Keane and Venky's would be the most unlikely of football couplings. And without doubt the most entertaining. On the one side would be a bunch of business people so utterly naïve as to the ways of the game they believed when they bought Blackburn that there was no such thing as relegation from the Premier League.
This is the group who sacked a highly capable manager who was delivering stability and replaced him with a bloke who happened to employ the same agent they had used to procure the club. And whose wife had charmed the senior members of the board. There was no other reason to hire Kean.
And on the other side is a man whose contempt for those who do not share his approach is total, whose disdain is so withering it should be classified as a dangerous weapon. Indeed so dismissive is he of others in the game, this is a man whose world view can be defined thus: there's Roy Keane and then there's the rest of the world. What a partnership theirs would be.
Perhaps if Venky's fulfil their ambition to make a few bob out of Rovers they ought to sell tickets to the interview process. It alone would provide far more entertainment than was served up in the 18 months of Kean's hapless tenure. Imagine it. The look on Roy's face when one of the Venky's types unleashes a smothering blanket of corporate management speak, talking of projects and global positioning initiatives: you would want to be there to witness that at first hand.

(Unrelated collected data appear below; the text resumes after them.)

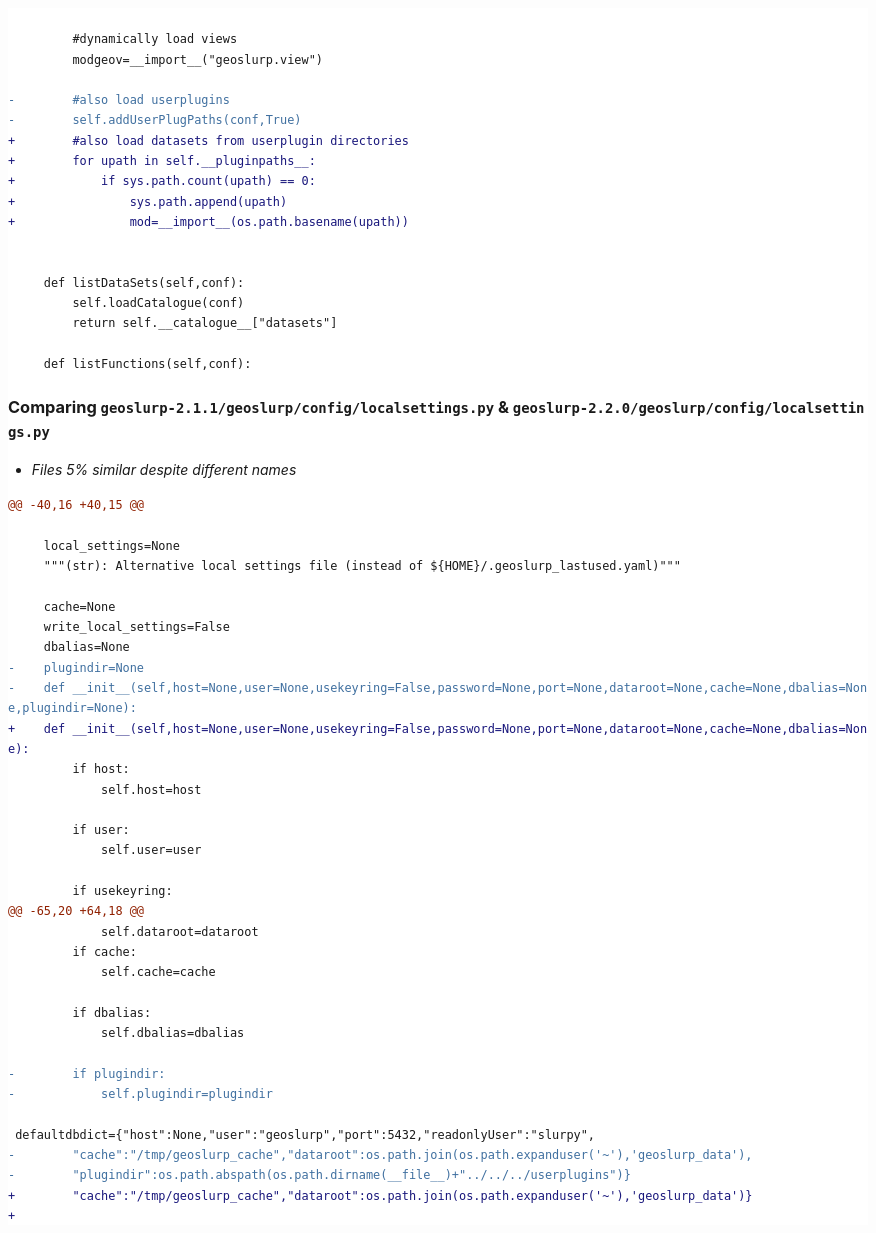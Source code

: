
 ```diff
 
         #dynamically load views
         modgeov=__import__("geoslurp.view")
 
-        #also load userplugins
-        self.addUserPlugPaths(conf,True)
+        #also load datasets from userplugin directories
+        for upath in self.__pluginpaths__:
+            if sys.path.count(upath) == 0:
+                sys.path.append(upath)
+                mod=__import__(os.path.basename(upath))
 
 
     def listDataSets(self,conf):
         self.loadCatalogue(conf)
         return self.__catalogue__["datasets"]
 
     def listFunctions(self,conf):
```

### Comparing `geoslurp-2.1.1/geoslurp/config/localsettings.py` & `geoslurp-2.2.0/geoslurp/config/localsettings.py`

 * *Files 5% similar despite different names*

```diff
@@ -40,16 +40,15 @@
 
     local_settings=None
     """(str): Alternative local settings file (instead of ${HOME}/.geoslurp_lastused.yaml)"""
 
     cache=None
     write_local_settings=False
     dbalias=None
-    plugindir=None
-    def __init__(self,host=None,user=None,usekeyring=False,password=None,port=None,dataroot=None,cache=None,dbalias=None,plugindir=None):
+    def __init__(self,host=None,user=None,usekeyring=False,password=None,port=None,dataroot=None,cache=None,dbalias=None):
         if host:
             self.host=host
 
         if user:
             self.user=user
 
         if usekeyring:
@@ -65,20 +64,18 @@
             self.dataroot=dataroot
         if cache:
             self.cache=cache
 
         if dbalias:
             self.dbalias=dbalias
         
-        if plugindir:
-            self.plugindir=plugindir
 
 defaultdbdict={"host":None,"user":"geoslurp","port":5432,"readonlyUser":"slurpy",
-        "cache":"/tmp/geoslurp_cache","dataroot":os.path.join(os.path.expanduser('~'),'geoslurp_data'),
-        "plugindir":os.path.abspath(os.path.dirname(__file__)+"../../../userplugins")}
+        "cache":"/tmp/geoslurp_cache","dataroot":os.path.join(os.path.expanduser('~'),'geoslurp_data')}
+        
```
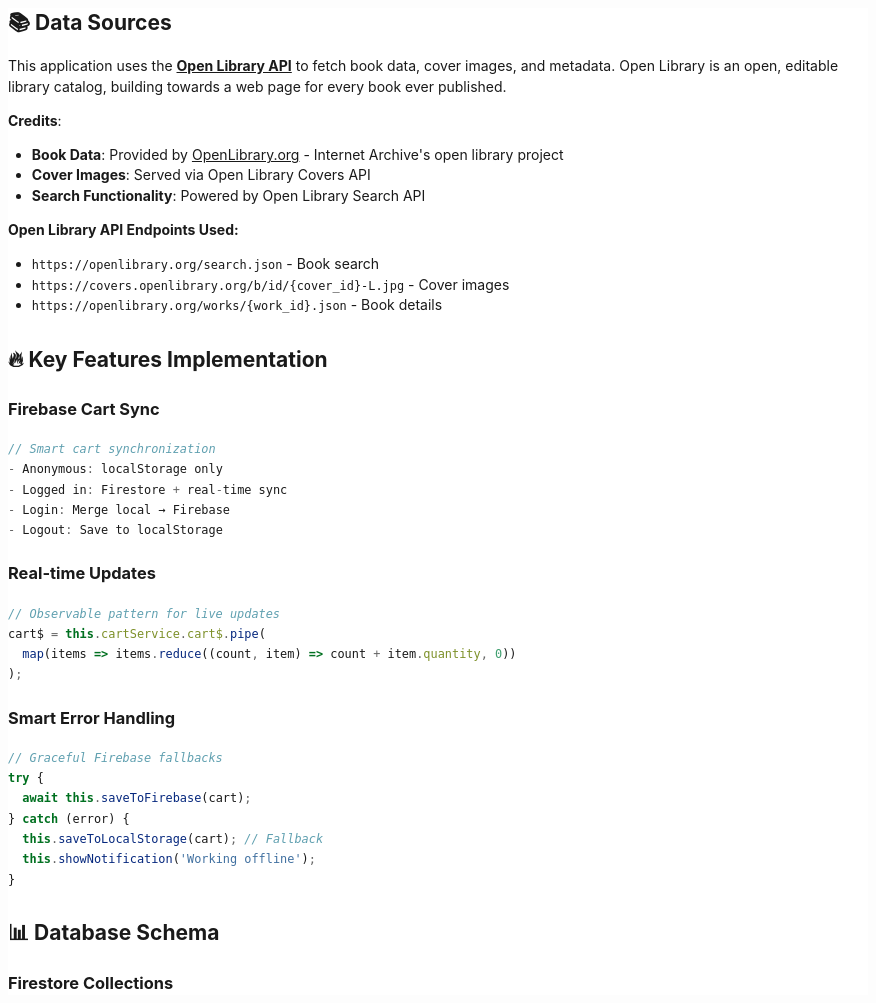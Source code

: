 ## 📚 **Data Sources**

This application uses the **[Open Library API](https://openlibrary.org/developers/api)** to fetch book data, cover images, and metadata. Open Library is an open, editable library catalog, building towards a web page for every book ever published.

**Credits**: 
- **Book Data**: Provided by [OpenLibrary.org](https://openlibrary.org) - Internet Archive's open library project
- **Cover Images**: Served via Open Library Covers API
- **Search Functionality**: Powered by Open Library Search API

**Open Library API Endpoints Used:**
- `https://openlibrary.org/search.json` - Book search
- `https://covers.openlibrary.org/b/id/{cover_id}-L.jpg` - Cover images
- `https://openlibrary.org/works/{work_id}.json` - Book details

## 🔥 Key Features Implementation

### Firebase Cart Sync
```typescript
// Smart cart synchronization
- Anonymous: localStorage only
- Logged in: Firestore + real-time sync
- Login: Merge local → Firebase
- Logout: Save to localStorage
```

### Real-time Updates
```typescript
// Observable pattern for live updates
cart$ = this.cartService.cart$.pipe(
  map(items => items.reduce((count, item) => count + item.quantity, 0))
);
```

### Smart Error Handling
```typescript
// Graceful Firebase fallbacks
try {
  await this.saveToFirebase(cart);
} catch (error) {
  this.saveToLocalStorage(cart); // Fallback
  this.showNotification('Working offline');
}
```

## 📊 Database Schema

### Firestore Collections

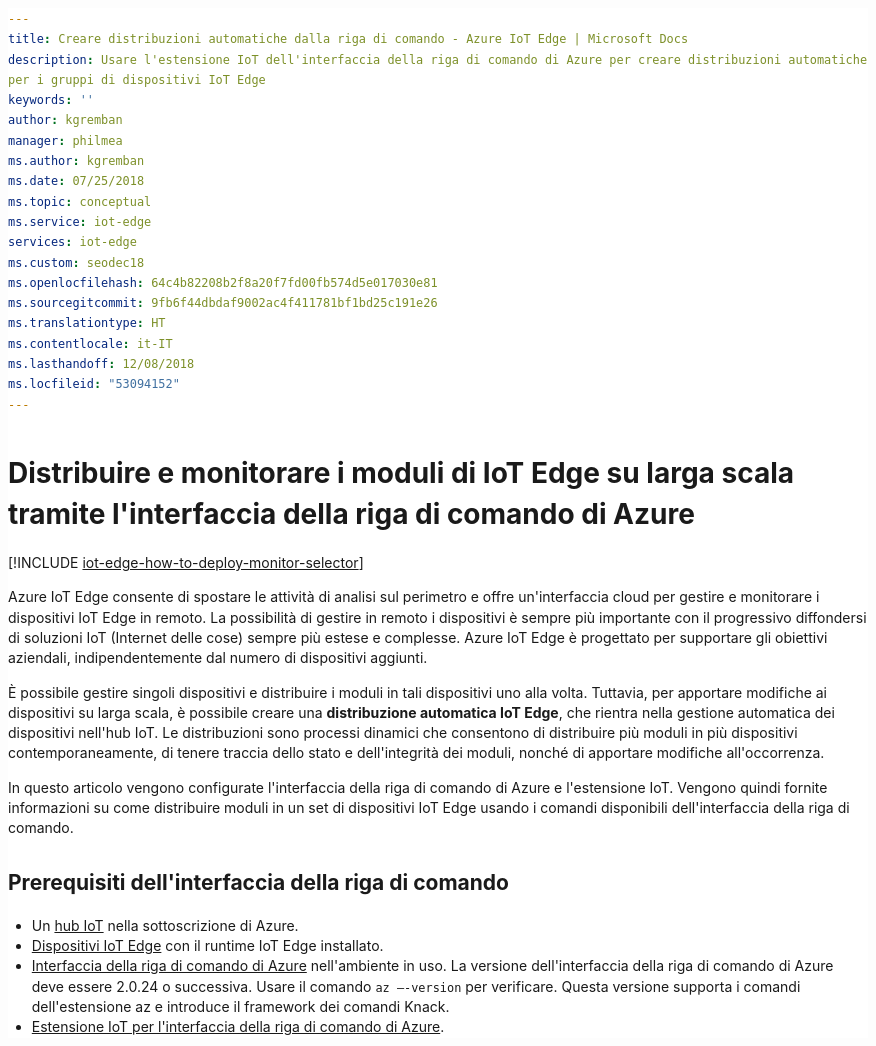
 ```yaml
---
title: Creare distribuzioni automatiche dalla riga di comando - Azure IoT Edge | Microsoft Docs
description: Usare l'estensione IoT dell'interfaccia della riga di comando di Azure per creare distribuzioni automatiche per i gruppi di dispositivi IoT Edge
keywords: ''
author: kgremban
manager: philmea
ms.author: kgremban
ms.date: 07/25/2018
ms.topic: conceptual
ms.service: iot-edge
services: iot-edge
ms.custom: seodec18
ms.openlocfilehash: 64c4b82208b2f8a20f7fd00fb574d5e017030e81
ms.sourcegitcommit: 9fb6f44dbdaf9002ac4f411781bf1bd25c191e26
ms.translationtype: HT
ms.contentlocale: it-IT
ms.lasthandoff: 12/08/2018
ms.locfileid: "53094152"
---
```

# <a name="deploy-and-monitor-iot-edge-modules-at-scale-using-the-azure-cli"></a>Distribuire e monitorare i moduli di IoT Edge su larga scala tramite l'interfaccia della riga di comando di Azure

[!INCLUDE [iot-edge-how-to-deploy-monitor-selector](../../includes/iot-edge-how-to-deploy-monitor-selector.md)]

Azure IoT Edge consente di spostare le attività di analisi sul perimetro e offre un'interfaccia cloud per gestire e monitorare i dispositivi IoT Edge in remoto. La possibilità di gestire in remoto i dispositivi è sempre più importante con il progressivo diffondersi di soluzioni IoT (Internet delle cose) sempre più estese e complesse. Azure IoT Edge è progettato per supportare gli obiettivi aziendali, indipendentemente dal numero di dispositivi aggiunti.

È possibile gestire singoli dispositivi e distribuire i moduli in tali dispositivi uno alla volta. Tuttavia, per apportare modifiche ai dispositivi su larga scala, è possibile creare una **distribuzione automatica IoT Edge**, che rientra nella gestione automatica dei dispositivi nell'hub IoT. Le distribuzioni sono processi dinamici che consentono di distribuire più moduli in più dispositivi contemporaneamente, di tenere traccia dello stato e dell'integrità dei moduli, nonché di apportare modifiche all'occorrenza. 

In questo articolo vengono configurate l'interfaccia della riga di comando di Azure e l'estensione IoT. Vengono quindi fornite informazioni su come distribuire moduli in un set di dispositivi IoT Edge usando i comandi disponibili dell'interfaccia della riga di comando.

## <a name="cli-prerequisites"></a>Prerequisiti dell'interfaccia della riga di comando

* Un [hub IoT](../iot-hub/iot-hub-create-using-cli.md) nella sottoscrizione di Azure. 
* [Dispositivi IoT Edge](how-to-register-device-cli.md) con il runtime IoT Edge installato.
* [Interfaccia della riga di comando di Azure](https://docs.microsoft.com/cli/azure/install-azure-cli) nell'ambiente in uso. La versione dell'interfaccia della riga di comando di Azure deve essere 2.0.24 o successiva. Usare il comando `az –-version` per verificare. Questa versione supporta i comandi dell'estensione az e introduce il framework dei comandi Knack. 
* [Estensione IoT per l'interfaccia della riga di comando di Azure](https://github.com/Azure/azure-iot-cli-extension).
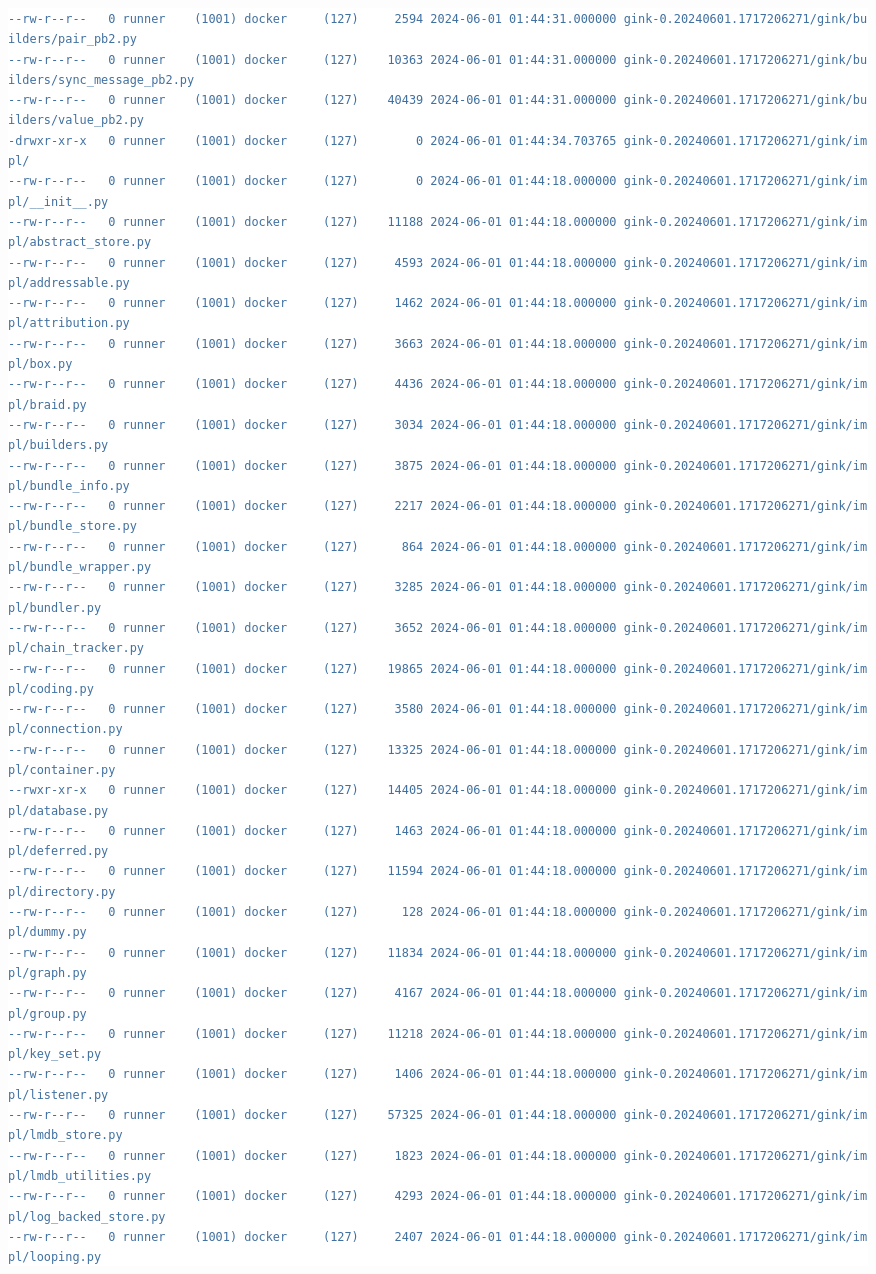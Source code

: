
 ```diff
--rw-r--r--   0 runner    (1001) docker     (127)     2594 2024-06-01 01:44:31.000000 gink-0.20240601.1717206271/gink/builders/pair_pb2.py
--rw-r--r--   0 runner    (1001) docker     (127)    10363 2024-06-01 01:44:31.000000 gink-0.20240601.1717206271/gink/builders/sync_message_pb2.py
--rw-r--r--   0 runner    (1001) docker     (127)    40439 2024-06-01 01:44:31.000000 gink-0.20240601.1717206271/gink/builders/value_pb2.py
-drwxr-xr-x   0 runner    (1001) docker     (127)        0 2024-06-01 01:44:34.703765 gink-0.20240601.1717206271/gink/impl/
--rw-r--r--   0 runner    (1001) docker     (127)        0 2024-06-01 01:44:18.000000 gink-0.20240601.1717206271/gink/impl/__init__.py
--rw-r--r--   0 runner    (1001) docker     (127)    11188 2024-06-01 01:44:18.000000 gink-0.20240601.1717206271/gink/impl/abstract_store.py
--rw-r--r--   0 runner    (1001) docker     (127)     4593 2024-06-01 01:44:18.000000 gink-0.20240601.1717206271/gink/impl/addressable.py
--rw-r--r--   0 runner    (1001) docker     (127)     1462 2024-06-01 01:44:18.000000 gink-0.20240601.1717206271/gink/impl/attribution.py
--rw-r--r--   0 runner    (1001) docker     (127)     3663 2024-06-01 01:44:18.000000 gink-0.20240601.1717206271/gink/impl/box.py
--rw-r--r--   0 runner    (1001) docker     (127)     4436 2024-06-01 01:44:18.000000 gink-0.20240601.1717206271/gink/impl/braid.py
--rw-r--r--   0 runner    (1001) docker     (127)     3034 2024-06-01 01:44:18.000000 gink-0.20240601.1717206271/gink/impl/builders.py
--rw-r--r--   0 runner    (1001) docker     (127)     3875 2024-06-01 01:44:18.000000 gink-0.20240601.1717206271/gink/impl/bundle_info.py
--rw-r--r--   0 runner    (1001) docker     (127)     2217 2024-06-01 01:44:18.000000 gink-0.20240601.1717206271/gink/impl/bundle_store.py
--rw-r--r--   0 runner    (1001) docker     (127)      864 2024-06-01 01:44:18.000000 gink-0.20240601.1717206271/gink/impl/bundle_wrapper.py
--rw-r--r--   0 runner    (1001) docker     (127)     3285 2024-06-01 01:44:18.000000 gink-0.20240601.1717206271/gink/impl/bundler.py
--rw-r--r--   0 runner    (1001) docker     (127)     3652 2024-06-01 01:44:18.000000 gink-0.20240601.1717206271/gink/impl/chain_tracker.py
--rw-r--r--   0 runner    (1001) docker     (127)    19865 2024-06-01 01:44:18.000000 gink-0.20240601.1717206271/gink/impl/coding.py
--rw-r--r--   0 runner    (1001) docker     (127)     3580 2024-06-01 01:44:18.000000 gink-0.20240601.1717206271/gink/impl/connection.py
--rw-r--r--   0 runner    (1001) docker     (127)    13325 2024-06-01 01:44:18.000000 gink-0.20240601.1717206271/gink/impl/container.py
--rwxr-xr-x   0 runner    (1001) docker     (127)    14405 2024-06-01 01:44:18.000000 gink-0.20240601.1717206271/gink/impl/database.py
--rw-r--r--   0 runner    (1001) docker     (127)     1463 2024-06-01 01:44:18.000000 gink-0.20240601.1717206271/gink/impl/deferred.py
--rw-r--r--   0 runner    (1001) docker     (127)    11594 2024-06-01 01:44:18.000000 gink-0.20240601.1717206271/gink/impl/directory.py
--rw-r--r--   0 runner    (1001) docker     (127)      128 2024-06-01 01:44:18.000000 gink-0.20240601.1717206271/gink/impl/dummy.py
--rw-r--r--   0 runner    (1001) docker     (127)    11834 2024-06-01 01:44:18.000000 gink-0.20240601.1717206271/gink/impl/graph.py
--rw-r--r--   0 runner    (1001) docker     (127)     4167 2024-06-01 01:44:18.000000 gink-0.20240601.1717206271/gink/impl/group.py
--rw-r--r--   0 runner    (1001) docker     (127)    11218 2024-06-01 01:44:18.000000 gink-0.20240601.1717206271/gink/impl/key_set.py
--rw-r--r--   0 runner    (1001) docker     (127)     1406 2024-06-01 01:44:18.000000 gink-0.20240601.1717206271/gink/impl/listener.py
--rw-r--r--   0 runner    (1001) docker     (127)    57325 2024-06-01 01:44:18.000000 gink-0.20240601.1717206271/gink/impl/lmdb_store.py
--rw-r--r--   0 runner    (1001) docker     (127)     1823 2024-06-01 01:44:18.000000 gink-0.20240601.1717206271/gink/impl/lmdb_utilities.py
--rw-r--r--   0 runner    (1001) docker     (127)     4293 2024-06-01 01:44:18.000000 gink-0.20240601.1717206271/gink/impl/log_backed_store.py
--rw-r--r--   0 runner    (1001) docker     (127)     2407 2024-06-01 01:44:18.000000 gink-0.20240601.1717206271/gink/impl/looping.py
```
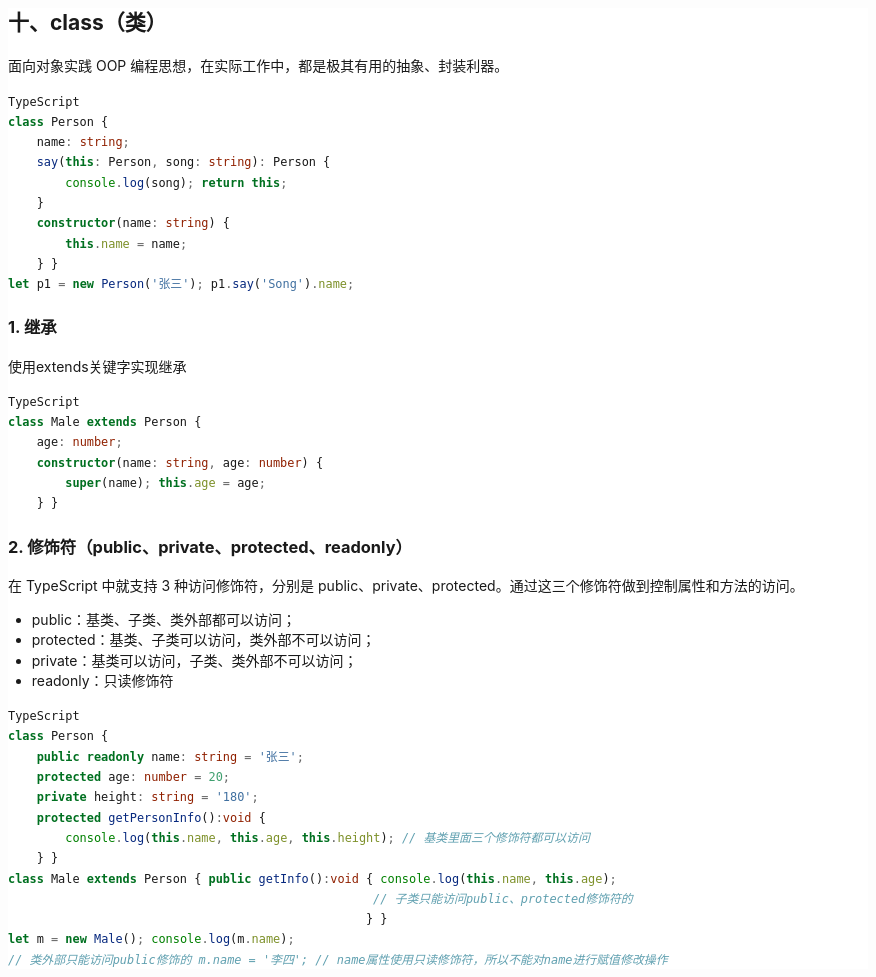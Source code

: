 ## **十、class（类）**

面向对象实践 OOP 编程思想，在实际工作中，都是极其有用的抽象、封装利器。

```typescript
TypeScript
class Person {
    name: string; 
    say(this: Person, song: string): Person {
        console.log(song); return this; 
    } 
    constructor(name: string) { 
        this.name = name;
    } } 
let p1 = new Person('张三'); p1.say('Song').name;
```



### 1. **继承**

使用extends关键字实现继承

```typescript
TypeScript
class Male extends Person {
    age: number; 
    constructor(name: string, age: number) { 
        super(name); this.age = age; 
    } }
```

### 2. **修饰符（public、private、protected、readonly）**

在 TypeScript 中就支持 3 种访问修饰符，分别是 public、private、protected。通过这三个修饰符做到控制属性和方法的访问。

- public：基类、子类、类外部都可以访问；
- protected：基类、子类可以访问，类外部不可以访问；
- private：基类可以访问，子类、类外部不可以访问；
- readonly：只读修饰符

```typescript
TypeScript 
class Person { 
    public readonly name: string = '张三'; 
    protected age: number = 20; 
    private height: string = '180'; 
    protected getPersonInfo():void {
        console.log(this.name, this.age, this.height); // 基类里面三个修饰符都可以访问 
    } } 
class Male extends Person { public getInfo():void { console.log(this.name, this.age); 
                                                   // 子类只能访问public、protected修饰符的 
                                                  } } 
let m = new Male(); console.log(m.name); 
// 类外部只能访问public修饰的 m.name = '李四'; // name属性使用只读修饰符，所以不能对name进行赋值修改操作
```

Not that Keano's refusal to diminish his standards and work to other people's agendas has served him too well in his career in the dug-out so far. Initially, he flourished at Sunderland, where his intensity at first terrified his charges into upping their game. But however brilliant Keane might be at it, football management requires something beyond the ability to scare the living daylights out of your players.
Contempt is not the most useful tool when seeking to encourage. As a motivational device, sneering dismissal is of limited use. The footballer's ego is a fragile thing which — however much it may dismay his manager — requires careful nurturing by the boss. Which is something Keane soon found out at Ipswich: not many people do well if their manager makes it clear he reckons them beneath his contempt.
The great man's absolute refusal to yield in his application of standards served him well as a player. It helped him as a captain too. Without question, his presence in the Manchester United dressing room communicated a sense of urgency to his team-mates. His aloofness undoubtedly helped him maintain an aura of authority. He was nobody's mate.
Gary Neville recalls once sending out a text to all his team-mates informing them that he had changed mobile numbers. He got one back from Keane asking the simple question: why do you think I'd be interested in your number?
That lynx-eyed certainty also made him a brilliant pundit. In the world of woolly compromise that is the studio sofa, his abrasive critique of anyone who did not share his utter focus (which means everyone) made compelling television. If nothing else it was worth tuning in when he was on just to see the look of abject terror in Adrian Chiles's eyes whenever he was obliged to address him.
Yet, while a manager cannot survive if he tries to be everyone's mate, Keane's dismissiveness is ultimately more corroding. If you think your boss reckons you a second-rate human being you are never going to fulfil your potential.
Not that the Venky's mob will take such things into consideration. If they were astute students of man management they would never have mistaken Steve Kean as a suitable candidate for a job that these days requires PhD levels of knowledge in everything from physiology to psychology.
It took them 18 months to work that mistake out of their system. Now they appear to be on the verge of making another.
What a combination they would form, the bonkers Venky's and the least malleable personality ever to have played the game. The friction would be incendiary. For the neutral his appointment — were it to happen — would be magnificent.
For Blackburn fans, however, it might be less joyous. And the manner in which they have suffered trial by management these past few months, even those of us seeking light entertainment would not wish it upon them.